Last week brought about drastic changes for us, and especially Paul. He was scheduled for three appointments at Richard Roudebush Veterans Medical Center. The first was a check-in and up with a new primary care doctor. Paul thought it would behoove him to transfer from the Terre Haute VA Clinic, because of his decline in health and special needs in recent days. Dr. Thomas Webster and the staff served him well and we appreciate them and their services. Paul is now a member of the ‘blue team’ at the hospital. The transition was swift and the first visit went well as could be expected.
The second was a blood draw. The third was with a neurologist.
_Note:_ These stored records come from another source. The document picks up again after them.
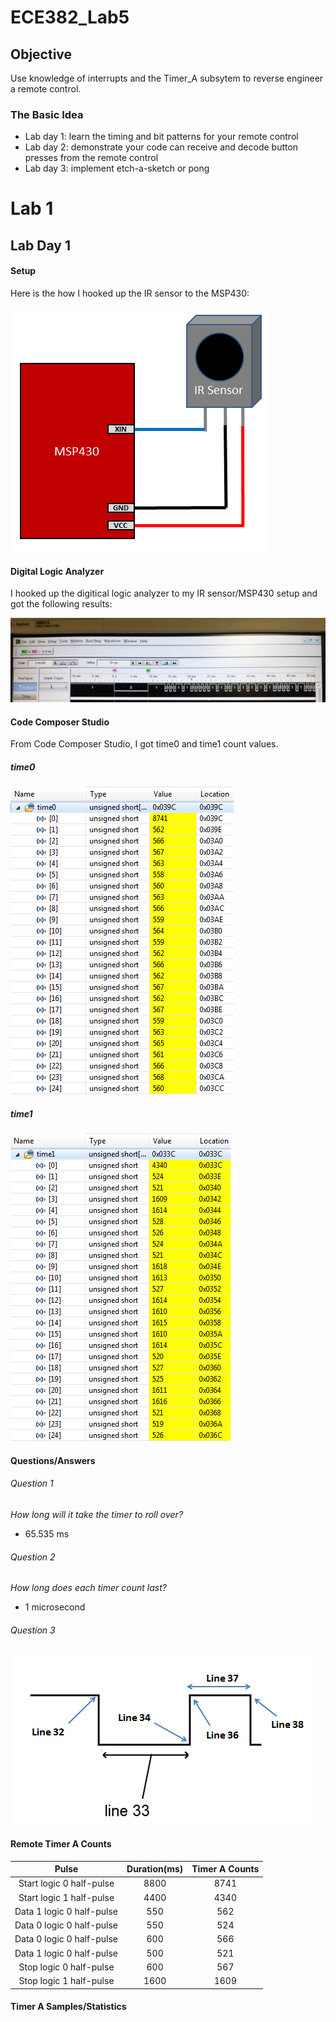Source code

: ECE382_Lab5
===========

## Objective
Use knowledge of interrupts and the Timer_A subsytem to reverse engineer a remote control.

### The Basic Idea
* Lab day 1: learn the timing and bit patterns for your remote control
* Lab day 2: demonstrate your code can receive and decode button presses from the remote control
* Lab day 3: implement etch-a-sketch or pong

# Lab 1

## Lab Day 1

#### Setup
Here is the how I hooked up the IR sensor to the MSP430:

![alt test](https://github.com/sabinpark/ECE382_Lab5/blob/master/images/lab_setup.PNG "IR setup")

#### Digital Logic Analyzer
I hooked up the digitical logic analyzer to my IR sensor/MSP430 setup and got the following results:

![alt test](https://github.com/sabinpark/ECE382_Lab5/blob/master/images/digital_logic_analyzer.jpg "digital logic analyzer result")

#### Code Composer Studio
From Code Composer Studio, I got time0 and time1 count values.
##### time0
![alt test](https://github.com/sabinpark/ECE382_Lab5/blob/master/images/time0_array.PNG "time0 count result")
##### time1
![alt test](https://github.com/sabinpark/ECE382_Lab5/blob/master/images/time1_array.PNG "time1 count result")

#### Questions/Answers
###### Question 1
*How long will it take the timer to roll over?*
* 65.535 ms

###### Question 2
*How long does each timer count last?*
* 1 microsecond

###### Question 3
![alt test](https://github.com/sabinpark/ECE382_Lab5/blob/master/images/wave_form_question.PNG "waveform/code")

#### Remote Timer A Counts
|Pulse|Duration(ms)|Timer A Counts|
|:-:|:-:|:-:|
|Start logic 0 half-pulse|8800|8741|
|Start logic 1 half-pulse|4400|4340|
|Data 1 logic 0 half-pulse|550|562|
|Data 0 logic 0 half-pulse|550|524|
|Data 0 logic 0 half-pulse|600|566|
|Data 1 logic 0 half-pulse|500|521|
|Stop logic 0 half-pulse|600|567|
|Stop logic 1 half-pulse|1600|1609|

#### Timer A Samples/Statistics




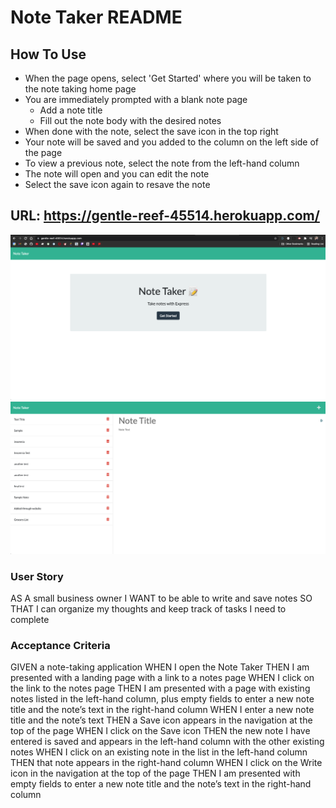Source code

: # Note Taker README

## How To Use 
* When the page opens, select 'Get Started' where you will be taken to the note taking home page
* You are immediately prompted with a blank note page
    - Add a note title
    - Fill out the note body with the desired notes
* When done with the note, select the save icon in the top right
* Your note will be saved and you added to the column on the left side of the page
* To view a previous note, select the note from the left-hand column
* The note will open and you can edit the note
* Select the save icon again to resave the note

## URL: https://gentle-reef-45514.herokuapp.com/

![Landing Page](./public/assets/landing-page.png)
![Landing Page](./public/assets/notes-page.png)

### User Story
AS A small business owner
I WANT to be able to write and save notes
SO THAT I can organize my thoughts and keep track of tasks I need to complete

### Acceptance Criteria
GIVEN a note-taking application
WHEN I open the Note Taker
THEN I am presented with a landing page with a link to a notes page
WHEN I click on the link to the notes page
THEN I am presented with a page with existing notes listed in the left-hand column, plus empty fields to enter a new note title and the note’s text in the right-hand column
WHEN I enter a new note title and the note’s text
THEN a Save icon appears in the navigation at the top of the page
WHEN I click on the Save icon
THEN the new note I have entered is saved and appears in the left-hand column with the other existing notes
WHEN I click on an existing note in the list in the left-hand column
THEN that note appears in the right-hand column
WHEN I click on the Write icon in the navigation at the top of the page
THEN I am presented with empty fields to enter a new note title and the note’s text in the right-hand column
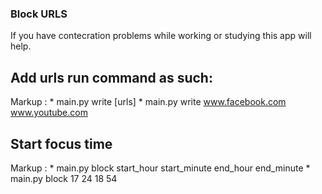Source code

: ### Block URLS
If you have contecration problems while working or studying this app will help.

## Add urls run command as such:
Markup : * main.py write [urls]
         * main.py write www.facebook.com www.youtube.com

## Start focus time
Markup : * main.py block start_hour start_minute end_hour end_minute
         * main.py block 17 24 18 54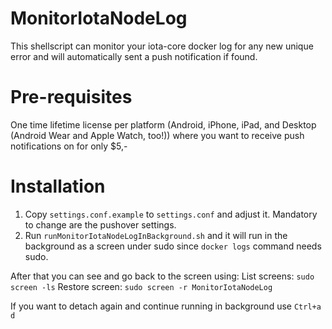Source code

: # MonitorIotaNodeLog

This shellscript can monitor your iota-core docker log for any new unique error and will automatically sent a push notification if found.

# Pre-requisites

One time lifetime license per platform (Android, iPhone, iPad, and Desktop (Android Wear and Apple Watch, too!)) where you want to receive push notifications on for only $5,-

# Installation
1. Copy `settings.conf.example` to `settings.conf` and adjust it. Mandatory to change are the pushover settings.
2. Run `runMonitorIotaNodeLogInBackground.sh` and it will run in the background as a screen under sudo since `docker logs` command needs sudo.

After that you can see and go back to the screen using:
List screens: `sudo screen -ls`
Restore screen: `sudo screen -r MonitorIotaNodeLog`

If you want to detach again and continue running in background use `Ctrl+a d`
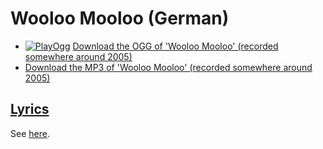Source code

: # Wooloo Mooloo (German)

- [![PlayOgg](http://static.fsf.org/playogg/Play_ogg_80x15.png "I support PlayOgg!")](http://playogg.org) [Download the OGG of 'Wooloo Mooloo' (recorded somewhere around 2005)](http://www.richelbilderbeek.nl/CD04_11WoolooMoolooDE.ogg)
- [Download the MP3 of 'Wooloo Mooloo' (recorded somewhere around 2005)](http://www.richelbilderbeek.nl/CD04_11WoolooMoolooDE.mp3)

## [Lyrics](33_wooloo_mooloo_de.txt)

See [here](33_wooloo_mooloo_de.txt).
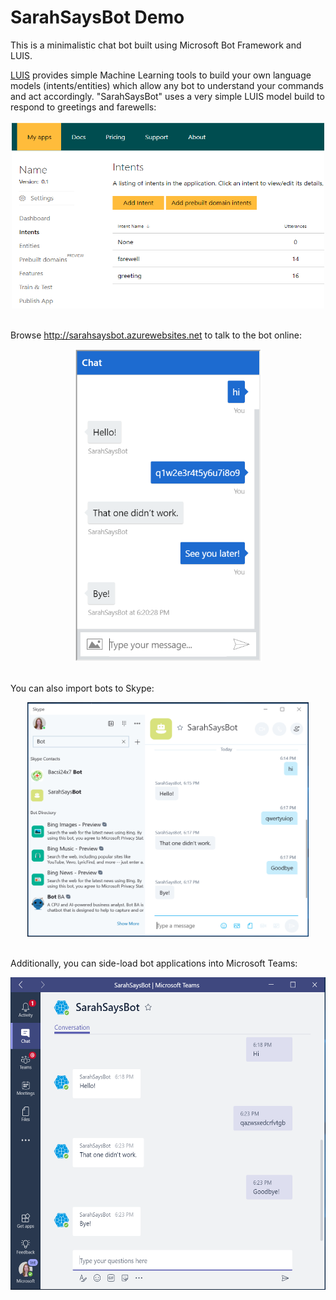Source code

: # SarahSaysBot Demo

This is a minimalistic chat bot built using Microsoft Bot Framework and LUIS. 

[LUIS](https://luis.ai) provides simple Machine Learning tools to build your own language models (intents/entities) which allow any bot to understand your commands and act accordingly. "SarahSaysBot" uses a very simple LUIS model build to respond to greetings and farewells:

<div style="text-align:center"><img src="images/DemoBotLUIS.png" width="500" height="300" alt-text="CDW" /></div> </br>

Browse http://sarahsaysbot.azurewebsites.net to talk to the bot online:

<div style="text-align:center"><img src="images/DemoBotWeb.png" width="300" height="500" alt-text="CDW" /></div> </br>

You can also import bots to Skype:

<div style="text-align:center"><img src="images/DemoBotSkype.png" width="450" height="375" alt-text="CDW" /></div> </br>

Additionally, you can side-load bot applications into Microsoft Teams:

<div style="text-align:center"><img src="images/DemoBotTeams.png" width="550" height="500" alt-text="CDW" /></div> </br>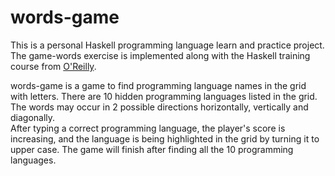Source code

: # words-game

This is a personal Haskell programming language learn and practice project. The game-words exercise is implemented along with the Haskell training course from [O'Reilly](https://learning.oreilly.com/).

words-game is a game to find programming language names in the grid with letters. There are 10 hidden programming languages listed in the grid. The words may occur in 2 possible directions horizontally, vertically and diagonally.<br />
After typing a correct programming language, the player's score is increasing, and the language is being highlighted in the grid by turning it to upper case. The game will finish after finding all the 10 programming languages.
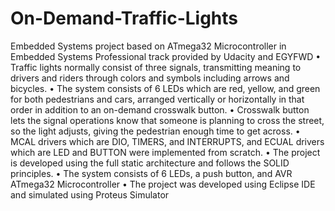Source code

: # On-Demand-Traffic-Lights
Embedded Systems project based on ATmega32 Microcontroller in Embedded Systems Professional track provided by Udacity and EGYFWD
• Traffic lights normally consist of three signals, transmitting meaning to drivers and riders through colors and symbols including arrows and bicycles.
• The system consists of 6 LEDs which are red, yellow, and green for both pedestrians and cars, arranged vertically or horizontally in that order in addition to an on-demand crosswalk button.
• Crosswalk button lets the signal operations know that someone is planning to cross the street, so the light adjusts, giving the pedestrian enough time to get across.
• MCAL drivers which are DIO, TIMERS, and INTERRUPTS, and ECUAL drivers which are LED and BUTTON were implemented from scratch.
• The project is developed using the full static architecture and follows the SOLID principles.
• The system consists of 6 LEDs, a push button, and AVR ATmega32 Microcontroller
• The project was developed using Eclipse IDE and simulated using Proteus Simulator
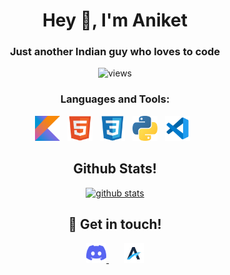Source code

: <h1 align="center">Hey 👋, I'm Aniket</h1>
<h3 align="center">Just another Indian guy who loves to code</h3>

<p align="center">
  <img src="https://komarev.com/ghpvc/?username=aniket091&style=flat-square&label=profile%20views&color=6366f1" alt="views" />
</p>


<h3 align="center">Languages and Tools:</h3>

<p align="center">
  <img width="40px" alt="JS"       src="./assets/kt.png" />&nbsp;&nbsp;
  <img width="40px" alt="Node.JS"  src="./assets/html.svg"/>&nbsp;&nbsp;
  <img width="40px" alt="python"   src="./assets/css.svg" />&nbsp;&nbsp;
  <img width="40px" alt="ps"       src="./assets/python.svg" />&nbsp;&nbsp;
  <img width="40px" alt="vs code"  src="./assets/vscode.svg"/>&nbsp;&nbsp;
</p>


<h2 align="center">Github Stats!</h2>

<p align="center">
  <a href="https://github.com/aniket091/">
    <img src="https://github-readme-stats.vercel.app/api?username=aniket091&show_icons=true&count_private=true&theme=tokyonight&hide_border=true" alt="github stats" >
  </a>
</p>


<h2 align="center">🤝 Get in touch!</h2>

<p align="center">
  <a href="https://discord.gg/cfxKSCeq" target="_blank">
    <img src="./assets/discord.svg" height="32" width="32" alt="discord" >
  </a>&nbsp;&nbsp;&nbsp;&nbsp;&nbsp;
  <a href="https://www.youtube.com/channel/UCT4CLV14uZjTB0kYu4ceDnw" target="_blank">
    <img src="./assets/Aniket.jpg" height="32" width="32" alt="Youtube" >
  </a>
</p>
She, and others diagnosed him his problem, a disease of the nervous system, the reason for the extreme tremors. A vascular system problem exists that has been a part of his medical history since the stroke several years ago. Tests show several TIA’s have occurred since. He certainly has a lot on his plate these days. Because of this newly diagnosed condition, Paul was told to stop driving a vehicle. That approach was well taken by the patient in spite of disappointment and he affirmed, “Consider it done!”
The little white ‘Ford Torus’ knew it was time too, as did the driver. That night the car was out of the garage where soon it will become a part of the story of someone else. The first vehicle he drove was a farm truck. The farmer taught him well. Paul Sartor did not own a car until the young man joined the United States Navy at age 17. The little brown 1949 Ford became his dating car. I road in it a couple times. It was the get-a-way car when we eloped back in 1957. I don’t remember much about the car, but the seats were plaid! He has owned several cars and two trucks over the years, new and not so new.
Paul wore many hats during his work life. He drove a 7-Up truck for a few years. We are both grateful for family support we have and need as we continue on our life’s journey. Paul is placing the final few brush strokes to an oil painting for our granddaughter, Olivia Erin Cory.
Tonight, all is well and Tootie Mae is too. As a matter of fact, she may be thinking there will be more time to spend with her if we’re not on the road. Thanks to my readers for your calls last week and Norma for your concern and the cards and materials you send to us.